Hari ini memang Iwan sampai disekolah
tepat pintu gerbang akan ditutup oleh sang juru kunci, julukan Iwan untuk
satpam sekolah. Seperti biasa, sebelum masuk kelas, Iwan mampir kekantin
sekolah yang kebetulan jalan menuju kelas Iwan dari halaman parkir melewati
kantin.
Bel sekolah berbunyi, pertanda jam masuk
pelajaran. Kebiasaan di pagi hari, guru BP berkeliling sekitar sekolah,
termasuk kantin sekolah. Apa lagi kalo bukan untuk mendisiplinkan
siswa-siswanya yang suka melanggar peraturan sekolah, khususnya jam masuk. Iwan
dan siswa lainnya langsung kabur ketika melihat Miss kucing masuk ke kantin.

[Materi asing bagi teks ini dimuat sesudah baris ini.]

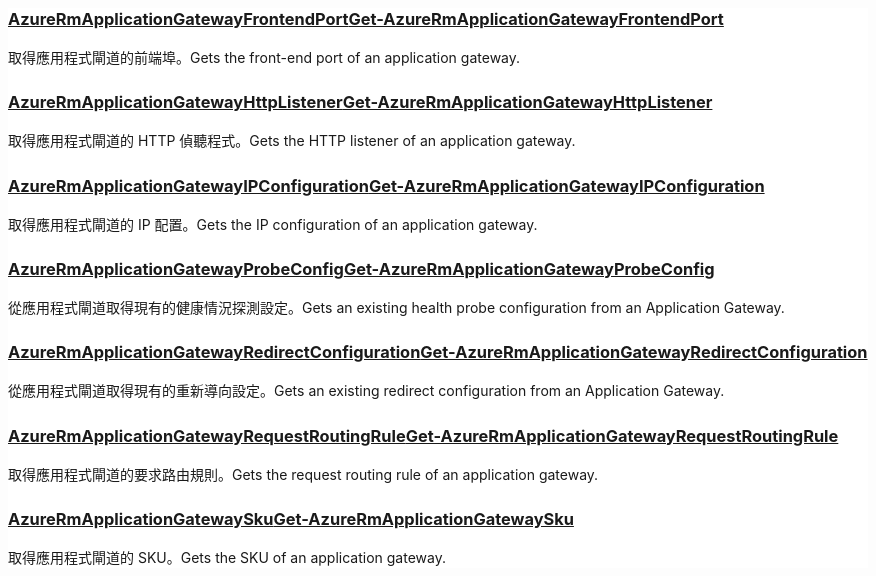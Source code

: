 ### [<span data-ttu-id="9896f-192">AzureRmApplicationGatewayFrontendPort</span><span class="sxs-lookup"><span data-stu-id="9896f-192">Get-AzureRmApplicationGatewayFrontendPort</span></span>](Get-AzureRmApplicationGatewayFrontendPort.md)
<span data-ttu-id="9896f-193">取得應用程式閘道的前端埠。</span><span class="sxs-lookup"><span data-stu-id="9896f-193">Gets the front-end port of an application gateway.</span></span>

### [<span data-ttu-id="9896f-194">AzureRmApplicationGatewayHttpListener</span><span class="sxs-lookup"><span data-stu-id="9896f-194">Get-AzureRmApplicationGatewayHttpListener</span></span>](Get-AzureRmApplicationGatewayHttpListener.md)
<span data-ttu-id="9896f-195">取得應用程式閘道的 HTTP 偵聽程式。</span><span class="sxs-lookup"><span data-stu-id="9896f-195">Gets the HTTP listener of an application gateway.</span></span>

### [<span data-ttu-id="9896f-196">AzureRmApplicationGatewayIPConfiguration</span><span class="sxs-lookup"><span data-stu-id="9896f-196">Get-AzureRmApplicationGatewayIPConfiguration</span></span>](Get-AzureRmApplicationGatewayIPConfiguration.md)
<span data-ttu-id="9896f-197">取得應用程式閘道的 IP 配置。</span><span class="sxs-lookup"><span data-stu-id="9896f-197">Gets the IP configuration of an application gateway.</span></span>

### [<span data-ttu-id="9896f-198">AzureRmApplicationGatewayProbeConfig</span><span class="sxs-lookup"><span data-stu-id="9896f-198">Get-AzureRmApplicationGatewayProbeConfig</span></span>](Get-AzureRmApplicationGatewayProbeConfig.md)
<span data-ttu-id="9896f-199">從應用程式閘道取得現有的健康情況探測設定。</span><span class="sxs-lookup"><span data-stu-id="9896f-199">Gets an existing health probe configuration from an Application Gateway.</span></span>

### [<span data-ttu-id="9896f-200">AzureRmApplicationGatewayRedirectConfiguration</span><span class="sxs-lookup"><span data-stu-id="9896f-200">Get-AzureRmApplicationGatewayRedirectConfiguration</span></span>](Get-AzureRmApplicationGatewayRedirectConfiguration.md)
<span data-ttu-id="9896f-201">從應用程式閘道取得現有的重新導向設定。</span><span class="sxs-lookup"><span data-stu-id="9896f-201">Gets an existing redirect configuration from an Application Gateway.</span></span>

### [<span data-ttu-id="9896f-202">AzureRmApplicationGatewayRequestRoutingRule</span><span class="sxs-lookup"><span data-stu-id="9896f-202">Get-AzureRmApplicationGatewayRequestRoutingRule</span></span>](Get-AzureRmApplicationGatewayRequestRoutingRule.md)
<span data-ttu-id="9896f-203">取得應用程式閘道的要求路由規則。</span><span class="sxs-lookup"><span data-stu-id="9896f-203">Gets the request routing rule of an application gateway.</span></span>

### [<span data-ttu-id="9896f-204">AzureRmApplicationGatewaySku</span><span class="sxs-lookup"><span data-stu-id="9896f-204">Get-AzureRmApplicationGatewaySku</span></span>](Get-AzureRmApplicationGatewaySku.md)
<span data-ttu-id="9896f-205">取得應用程式閘道的 SKU。</span><span class="sxs-lookup"><span data-stu-id="9896f-205">Gets the SKU of an application gateway.</span></span>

Entah kenapa seluruh siswa memanggil guru BP-nya begitu, mungkin karena suka berburu mangsa.
Siapa lagi mangsanya kalo bukan siswa yang suka melanggar peraturan. Dan kali
ini Miss kucing mendapat satu buruan
yang bersembunyi di bawah meja kantin.
“Eh Ibu, mau jajan juga? kebetulan
pisang gorengnya baru matang.” Kata Iwan kaget ketika tempat persembunyiannya
kali ini diketahui oleh Miss kucing.
“Terimakasih, ayo ikut Ibu sekarang!”
Tanpa ampun lagi Iwan langsung diseret keruang BP.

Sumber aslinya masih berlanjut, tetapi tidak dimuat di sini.